My mind raced as I desperately tried not to look too deeply into it. It wasn’t the first time we’d said I love you to each other. Koa was my ride or die. My best friend for life. The other father to my kids. Of course I loved him. I always would. I thought he felt the same, but maybe I was wrong? Maybe I was too dependent on him and Koa was starting to chafe at the restrictions? After all, the man had never even dated because he’d been forced to marry me. I had told him it was okay, back when we’d legalized our marriage, that he could see other people, that I understood this wasn’t real, but he’d brushed it off. I’d secretly been relieved that he had. I wasn’t sure how I’d react if Koa dated someone, but the thought of it left me itchy for some reason. That was another thing to feel guilty about, I guessed. Since he never brought it up, I’d figured he was content, but now . . . something was off.
Koa kissed my head again, and all my wandering thoughts settled. I was thinking way too much about this. Today had been rough. He was as shaken up as I was, maybe even more so because he’d been the one to confront Aren. The one who’d comforted Knox as he’d spiraled. The last time he’d seen Aren, Koa had gifted him a trip to the hospital. He had to be thinking about that and everything that would come next. That was all.
“Wanna watchHeated Rivalry?” Koa asked after long minutes of silence. “Nothing like Ilya Rozanov to get your mind off things.”

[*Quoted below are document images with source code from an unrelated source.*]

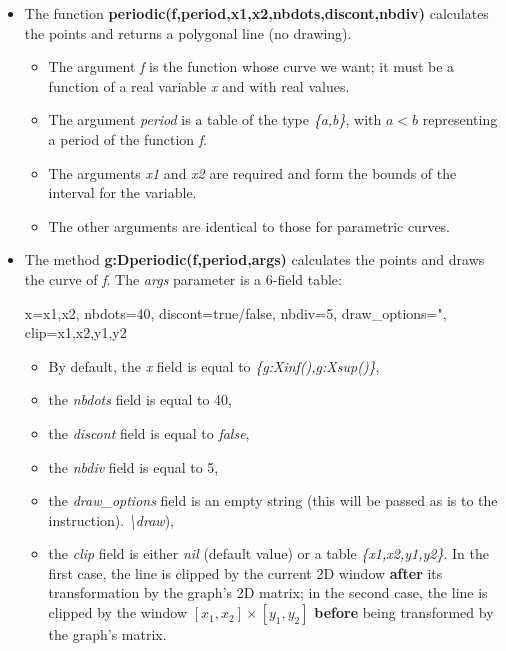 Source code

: \begin{itemize}
    \item The function \textbf{periodic(f,period,x1,x2,nbdots,discont,nbdiv)} calculates the points and returns a polygonal line (no drawing).

\begin{itemize}
    \item The argument \emph{f} is the function whose curve we want; it must be a function of a real variable \emph{x} and with real values.
    \item The argument \emph{period} is a table of the type \emph{\{a,b\}}, with \(a<b\) representing a period of the function \emph{f}.
    \item The arguments \emph{x1} and \emph{x2} are required and form the bounds of the interval for the variable.
    \item The other arguments are identical to those for parametric curves. \end{itemize}
    \item The method \textbf{g:Dperiodic(f,period,args)} calculates the points and draws the curve of \emph{f}. The \emph{args} parameter is a 6-field table:

\begin{TeXcode}
{ x={x1,x2}, nbdots=40, discont=true/false, nbdiv=5, draw_options=", clip={x1,x2,y1,y2} }
\end{TeXcode}

\begin{itemize}
    \item By default, the \emph{x} field is equal to \emph{\{g:Xinf(),g:Xsup()\}},
    \item the \emph{nbdots} field is equal to 40,
    \item the \emph{discont} field is equal to \emph{false},
    \item the \emph{nbdiv} field is equal to 5,
    \item the \emph{draw\_options} field is an empty string (this will be passed as is to the instruction). \emph{\textbackslash draw}),
    \item the \emph{clip} field is either \emph{nil} (default value) or a table \emph{\{x1,x2,y1,y2\}}. In the first case, the line is clipped by the current 2D window \textbf{after} its transformation by the graph's 2D matrix; in the second case, the line is clipped by the window $[x_1,x_2]\times[y_1,y_2]$ \textbf{before} being transformed by the graph's matrix.

\end{itemize}

\end{itemize}

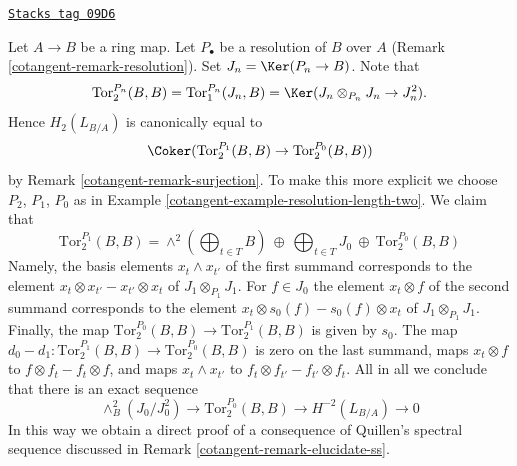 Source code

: \begin{remark}
\label{cotangent-remark-elucidate-degree-two}
\href{https://stacks.math.columbia.edu/tag/09D6}{\texttt{Stacks tag 09D6}}

Let $A \to B$ be a ring map. Let $P_\bullet$ be a resolution of
$B$ over $A$ (Remark \ref{cotangent-remark-resolution}).
Set $J_n = \Ker(P_n \to B)$. Note that
$$
\text{Tor}_2^{P_n}(B, B) =
\text{Tor}_1^{P_n}(J_n, B) =
\Ker(J_n \otimes_{P_n} J_n \to J_n^2).
$$
Hence $H_2(L_{B/A})$ is canonically equal to
$$
\Coker(\text{Tor}_2^{P_1}(B, B) \to \text{Tor}_2^{P_0}(B, B))
$$
by Remark \ref{cotangent-remark-surjection}. To make this more explicit we choose
$P_2$, $P_1$, $P_0$ as in Example \ref{cotangent-example-resolution-length-two}.
We claim that
$$
\text{Tor}_2^{P_1}(B, B) =
\wedge^2(\bigoplus\nolimits_{t \in T} B)\ \oplus
\ \bigoplus\nolimits_{t \in T} J_0\ \oplus
\ \text{Tor}_2^{P_0}(B, B)
$$
Namely, the basis elements $x_t \wedge x_{t'}$ of the first summand
corresponds to the element $x_t \otimes x_{t'} - x_{t'} \otimes x_t$
of $J_1 \otimes_{P_1} J_1$. For $f \in J_0$ the element $x_t \otimes f$
of the second summand corresponds to the element
$x_t \otimes s_0(f) - s_0(f) \otimes x_t$ of $J_1 \otimes_{P_1} J_1$.
Finally, the map $\text{Tor}_2^{P_0}(B, B) \to \text{Tor}_2^{P_1}(B, B)$
is given by $s_0$. The map
$d_0 - d_1 : \text{Tor}_2^{P_1}(B, B) \to \text{Tor}_2^{P_0}(B, B)$
is zero on the last summand, maps $x_t \otimes f$ to
$f \otimes f_t - f_t \otimes f$, and maps $x_t \wedge x_{t'}$
to $f_t \otimes f_{t'} - f_{t'} \otimes f_t$. All in all we conclude
that there is an exact sequence
$$
\wedge^2_B(J_0/J_0^2) \to \text{Tor}_2^{P_0}(B, B) \to H^{-2}(L_{B/A}) \to 0
$$
In this way we obtain a direct proof of a consequence of Quillen's spectral
sequence discussed in Remark \ref{cotangent-remark-elucidate-ss}.
\end{remark}

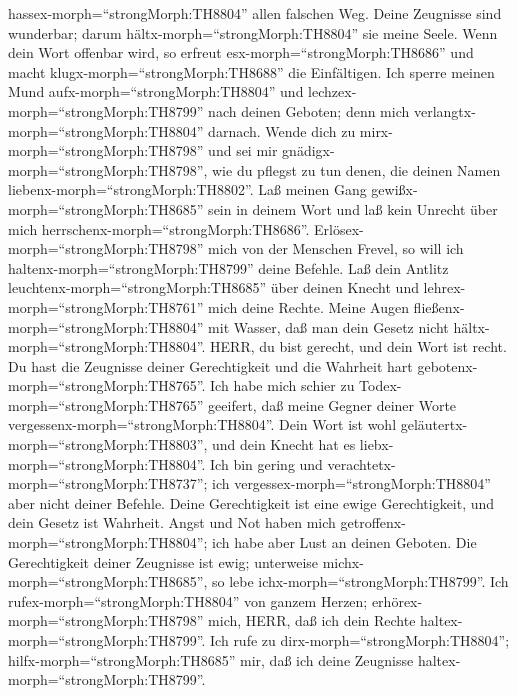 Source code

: hassex-morph=``strongMorph:TH8804'' allen falschen Weg. 
Deine Zeugnisse sind wunderbar; darum hältx-morph=``strongMorph:TH8804''
sie meine Seele.  Wenn dein Wort offenbar wird, so erfreut
esx-morph=``strongMorph:TH8686'' und macht
klugx-morph=``strongMorph:TH8688'' die Einfältigen.  Ich
sperre meinen Mund aufx-morph=``strongMorph:TH8804'' und
lechzex-morph=``strongMorph:TH8799'' nach deinen Geboten; denn mich
verlangtx-morph=``strongMorph:TH8804'' darnach.  Wende
dich zu mirx-morph=``strongMorph:TH8798'' und sei mir
gnädigx-morph=``strongMorph:TH8798'', wie du pflegst zu tun denen, die
deinen Namen liebenx-morph=``strongMorph:TH8802''.  Laß
meinen Gang gewißx-morph=``strongMorph:TH8685'' sein in deinem Wort und
laß kein Unrecht über mich herrschenx-morph=``strongMorph:TH8686''.
 Erlösex-morph=``strongMorph:TH8798'' mich von der
Menschen Frevel, so will ich haltenx-morph=``strongMorph:TH8799'' deine
Befehle.  Laß dein Antlitz
leuchtenx-morph=``strongMorph:TH8685'' über deinen Knecht und
lehrex-morph=``strongMorph:TH8761'' mich deine Rechte. 
Meine Augen fließenx-morph=``strongMorph:TH8804'' mit Wasser, daß man
dein Gesetz nicht hältx-morph=``strongMorph:TH8804''. 
HERR, du bist gerecht, und dein Wort ist recht.  Du hast
die Zeugnisse deiner Gerechtigkeit und die Wahrheit hart
gebotenx-morph=``strongMorph:TH8765''.  Ich habe mich
schier zu Todex-morph=``strongMorph:TH8765'' geeifert, daß meine Gegner
deiner Worte vergessenx-morph=``strongMorph:TH8804''. 
Dein Wort ist wohl geläutertx-morph=``strongMorph:TH8803'', und dein
Knecht hat es liebx-morph=``strongMorph:TH8804''.  Ich bin
gering und verachtetx-morph=``strongMorph:TH8737''; ich
vergessex-morph=``strongMorph:TH8804'' aber nicht deiner Befehle.
 Deine Gerechtigkeit ist eine ewige Gerechtigkeit, und
dein Gesetz ist Wahrheit.  Angst und Not haben mich
getroffenx-morph=``strongMorph:TH8804''; ich habe aber Lust an deinen
Geboten.  Die Gerechtigkeit deiner Zeugnisse ist ewig;
unterweise michx-morph=``strongMorph:TH8685'', so lebe
ichx-morph=``strongMorph:TH8799''.  Ich
rufex-morph=``strongMorph:TH8804'' von ganzem Herzen;
erhörex-morph=``strongMorph:TH8798'' mich, HERR, daß ich dein Rechte
haltex-morph=``strongMorph:TH8799''.  Ich rufe zu
dirx-morph=``strongMorph:TH8804''; hilfx-morph=``strongMorph:TH8685''
mir, daß ich deine Zeugnisse haltex-morph=``strongMorph:TH8799''.
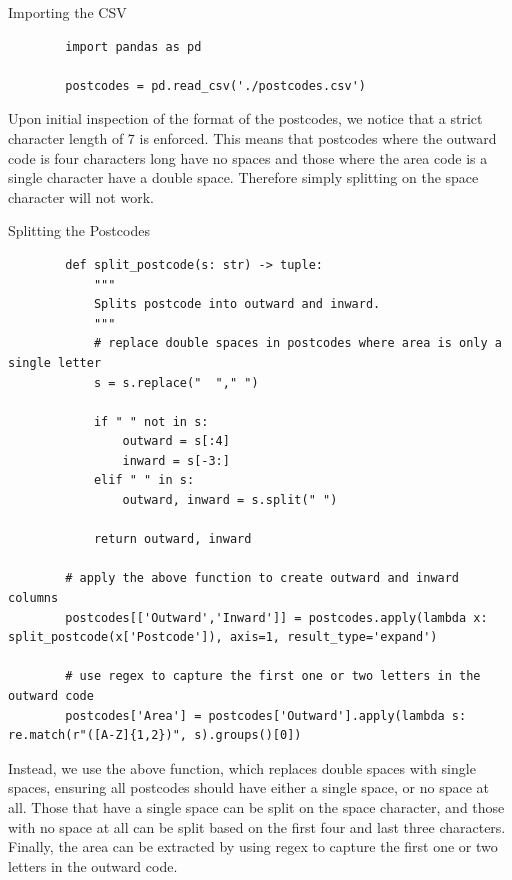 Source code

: \documentclass{article}
\begin{document}
\begin{mybox}[colbacktitle=green]{Importing the CSV}
    \begin{verbatim}            
        import pandas as pd 

        postcodes = pd.read_csv('./postcodes.csv')
    \end{verbatim}
\end{mybox}

Upon initial inspection of the format of the postcodes, we notice that a strict character length of 7 is enforced.
This means that postcodes where the outward code is four characters long have no spaces and those where the area code is a single character have a double space.
Therefore simply splitting on the space character will not work.

\begin{mybox}[colbacktitle=green]{Splitting the Postcodes}
    \begin{verbatim}    
        def split_postcode(s: str) -> tuple:
            """
            Splits postcode into outward and inward.
            """
            # replace double spaces in postcodes where area is only a single letter
            s = s.replace("  "," ")

            if " " not in s:
                outward = s[:4]
                inward = s[-3:]
            elif " " in s:
                outward, inward = s.split(" ")

            return outward, inward

        # apply the above function to create outward and inward columns
        postcodes[['Outward','Inward']] = postcodes.apply(lambda x: split_postcode(x['Postcode']), axis=1, result_type='expand')

        # use regex to capture the first one or two letters in the outward code
        postcodes['Area'] = postcodes['Outward'].apply(lambda s: re.match(r"([A-Z]{1,2})", s).groups()[0])
        \end{verbatim}
\end{mybox}

Instead, we use the above function, which replaces double spaces with single spaces, ensuring all postcodes should have either a single space, or no space at all.
Those that have a single space can be split on the space character, and those with no space at all can be split based on the first four and last three characters.
Finally, the area can be extracted by using regex to capture the first one or two letters in the outward code.
\end{document}
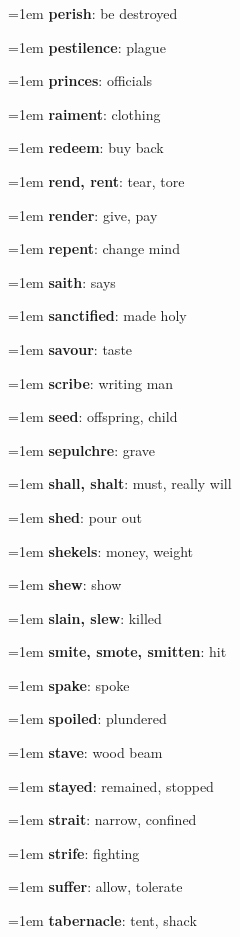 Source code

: {\begin{multicols}{3}
{\hangindent=1em \textbf{perish}: be destroyed\par
\hangindent=1em \textbf{pestilence}: plague\par
\hangindent=1em \textbf{princes}: officials\par
\hangindent=1em \textbf{raiment}: clothing\par
\hangindent=1em \textbf{redeem}: buy back\par
\hangindent=1em \textbf{rend, rent}: tear, tore\par
\hangindent=1em \textbf{render}: give, pay\par
\hangindent=1em \textbf{repent}: change mind\par
\hangindent=1em \textbf{saith}: says\par
\hangindent=1em \textbf{sanctified}: made holy\par
\hangindent=1em \textbf{savour}: taste\par
\hangindent=1em \textbf{scribe}: writing man\par
\hangindent=1em \textbf{seed}: offspring, child\par
\hangindent=1em \textbf{sepulchre}: grave\par
\hangindent=1em \textbf{shall, shalt}: must, really will\par
\hangindent=1em \textbf{shed}: pour out\par
\hangindent=1em \textbf{shekels}: money, weight\par
\hangindent=1em \textbf{shew}: show\par
\hangindent=1em \textbf{slain, slew}: killed\par
\hangindent=1em \textbf{smite, smote, smitten}: hit\par
\hangindent=1em \textbf{spake}: spoke\par
\hangindent=1em \textbf{spoiled}: plundered\par
\hangindent=1em \textbf{stave}: wood beam\par
\hangindent=1em \textbf{stayed}: remained, stopped\par
\hangindent=1em \textbf{strait}: narrow, confined\par
\hangindent=1em \textbf{strife}: fighting\par
\hangindent=1em \textbf{suffer}: allow, tolerate\par
\hangindent=1em \textbf{tabernacle}: tent, shack\par
}
\end{multicols}}
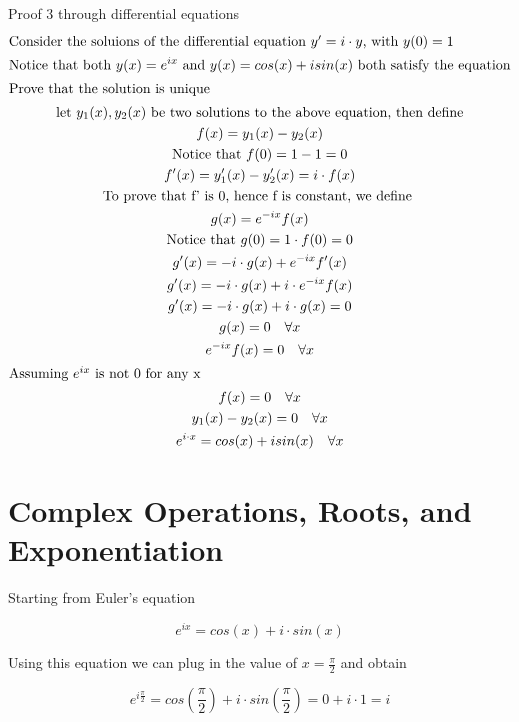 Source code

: \documentclass[a4paper]{article}
\begin{document}
\begin{theorem}
Proof 3 through differential equations
\begin{gather*}
\intertext{Consider the soluions of the differential equation $y' = i \cdot y$, with $y(0) = 1$}
\text{Notice that both } y(x) = e^{ix} \text{ and } y(x) = cos(x) + i sin(x) \text{  both satisfy the equation}
\\
\intertext{Prove that the solution is unique}
\text{let $y_1(x), y_2(x)$ be two solutions to the above equation, then define}
\\
f(x) = y_1(x) - y_2(x)
\\
\text{Notice that } f(0) = 1 - 1 = 0
\\
f'(x) = y'_1(x) - y'_2(x) = i \cdot f(x)
\\
\text{To prove that f' is 0, hence f is constant, we define }
\\
g(x) = e^{-ix} f(x)
\\
\text{Notice that } g(0) = 1 \cdot f(0) = 0
\\
g'(x) = -i \cdot g(x) + e^{-ix} f'(x)
\\
g'(x) = -i \cdot g(x) + i \cdot e^{-ix}  f(x)
\\
g'(x) = -i \cdot g(x) + i \cdot g(x) = 0
\\
g(x) = 0 \quad \forall x
\\
e^{-ix} f(x)  = 0 \quad \forall x
\\
\intertext{Assuming $e^{ix}$ is not 0 for any x}
f(x) = 0 \quad \forall x
\\
y_1(x) - y_2(x) = 0 \quad \forall x
\\
e^{i \cdot x} = cos(x) + i sin(x)  \quad \forall x
\end{gather*}

\end{theorem}

\section{Complex Operations, Roots, and Exponentiation}\label{uii:sec:properties}
Starting from Euler's equation
\begin{definition}
$$e^{ix} = cos(x) + i \cdot sin(x)$$
\end{definition}

Using this equation we can plug in the value of $x = \frac{\pi}{2}$ and obtain

\begin{equation}
e^{i\frac{\pi}{2}} = cos(\frac{\pi}{2}) + i \cdot sin(\frac{\pi}{2}) = 0 + i \cdot 1 = i
\end{equation}
\end{document}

I laughed but didn’t comment on Koa’s crush. “Yeah, okay. Let’s do it. It’s gotta be better than being in my head all night.”
Koa adjusted us so that his legs were stretched across the couch, his back against the armrest. I settled in between his legs,the position making me feel trapped, but in all the best ways. He reached for the remote on the coffee table and turned the show on. I settled back on his chest, enjoying his warmth. As much as I loved the show, exhaustion soon overcame me and my eyes began to flutter closed before we were five minutes in.
“Shhh, rest, Riot. I got you. I always got you.”
With Koa’s arms and legs holding me tight and his lips against my hair, I drifted off to sleep.
Chapter 7
Riot
I glancedsideways at Wynter as I drove to the studio. The silence between us was palpable, and it was taking everything in me not to break it.
Wynter was staring out the window, headphones on and arms crossed over her chest. She hadn’t spoken to me, Koa, or Knox in the three days since I’d told her about her dad showing up. The only reason she was even driving with me was because she couldn’t resist the lure of studio time.
This was a last-ditch effort to thaw the ice that had built around us . . . and maybe get her to talk. If spending time working on her art didn’t help, then I hoped talking to Cara would. She had a way about her that could get anyone to open up. As the only positive female figure in Wynter’s life, she often fell into the surrogate mom role with her, and I couldn’t be more grateful. I’d nearly cried in relief when she’d offered to take Wynter to buy products after she’d first gotten her period. The poor kid had been mortified to go with her big brother, and honestly, I couldn’t blame her.
Anyway, I hoped Cara would be able to get something out of her, because I was crawling out of my skin over the silent treatment. I’d rather she yell.
We pulled into the parking lot, and Wynter was out of the SUV before I could even fully stop. “Fuck.” This was not going well. By the time I grabbed my bag and got inside, Wynter was nowhere to be seen.